Webroot has reported that according to independent tests carried out by Veritest on three enterprise spyware removers, Webroot Software's SpySweeper came out tops.

The results, from tests over four months, showed Webroot Spy Sweeper Enterprise 2.5.1 was nearly twice as effective as McAfee Antivirus Enterprise with AntiSpyware Module 8.0 and more than three times as effective as Sunbelt Counterspy Enterprise version 1.5.268.

The method included a test bed of two hundred randomly selected pieces of spyware, in the adware, system monitor, and Trojan categories. Each product was judged on its ability to detect and remove each piece of spyware.

Overall, Webroot fully cleaned 94 percent of the entire test bed, McAfee cleaned 53 percent and Sunbelt only 26 percent.

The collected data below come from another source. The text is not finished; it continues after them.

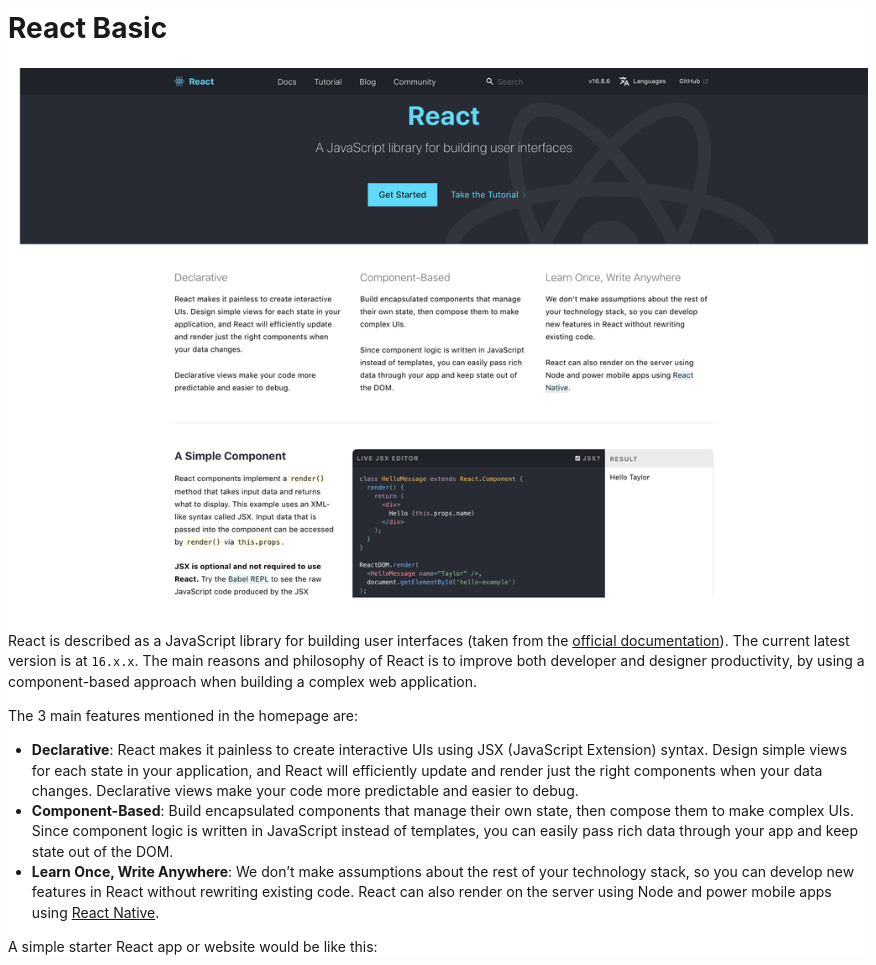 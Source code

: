 # React Basic

![](images/react-homepage.png)

React is described as a JavaScript library for building user interfaces (taken from the [official documentation](https://reactjs.org)). The current latest version is at `16.x.x`. The main reasons and philosophy of React is to improve both developer and designer productivity, by using a component-based approach when building a complex web application.

The 3 main features mentioned in the homepage are:

- **Declarative**: React makes it painless to create interactive UIs using JSX (JavaScript Extension) syntax. Design simple views for each state in your application, and React will efficiently update and render just the right components when your data changes. Declarative views make your code more predictable and easier to debug.
- **Component-Based**: Build encapsulated components that manage their own state, then compose them to make complex UIs. Since component logic is written in JavaScript instead of templates, you can easily pass rich data through your app and keep state out of the DOM.
- **Learn Once, Write Anywhere**: We don’t make assumptions about the rest of your technology stack, so you can develop new features in React without rewriting existing code. React can also render on the server using Node and power mobile apps using [React Native](https://facebook.github.io/react-native).

A simple starter React app or website would be like this:
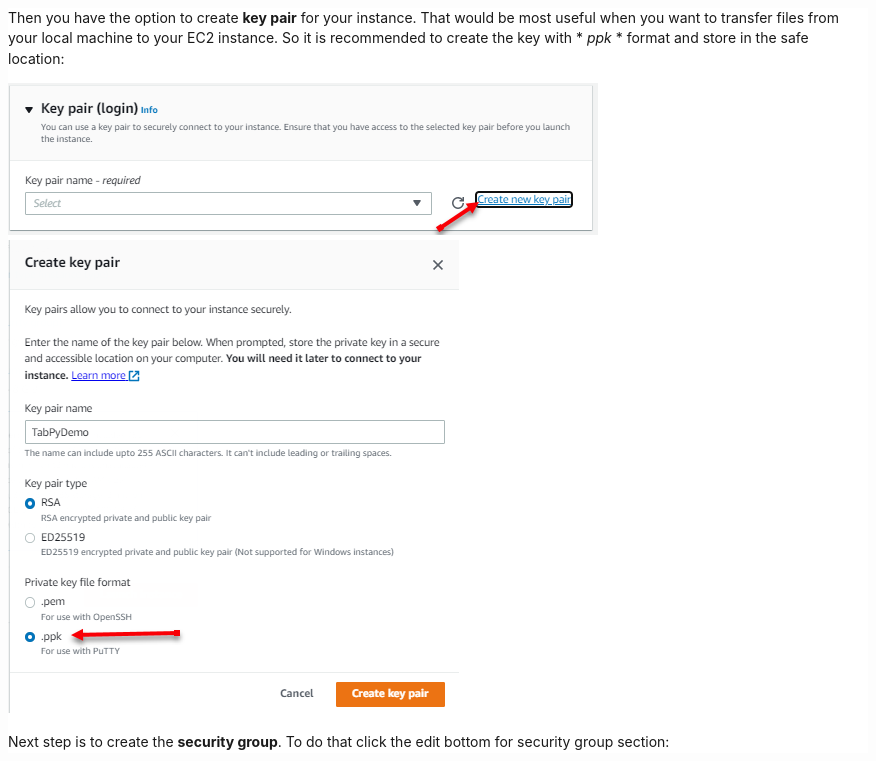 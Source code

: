 
Then you have the option to create **key pair** for your instance. That would be most useful when you want to transfer files from your local machine to your EC2 instance. So it is recommended to create the key with * *ppk* * format and store in the safe location:

![alt text](https://github.com/AmirMK/TabPy-Amir/blob/master/docs/img/AWS-Deployment/2-EC2_Keypair.png)
![alt text](https://github.com/AmirMK/TabPy-Amir/blob/master/docs/img/AWS-Deployment/3-EC2_Create_Keypair.png)

Next step is to create the **security group**. To do that click the edit bottom for security group section:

It's not surprising SpySweeper was superior to McAfee. Generally, the specialist spyware remover companies, like Webroot and Sunbelt, have been in the spyware game far longer than the mainstream security software companies and their databases and products still tend to dominate.

But it is a surprise that Sunbelt Software fared so poorly. Their CounterSpy product for the home computer has won many awards for most effective product etc, and came second in my own tests (although this was a few months ago).

Many of us will be wondering if the large test difference between the SpySweeper and CounterSpy enterprise versions will be translated into the home versions.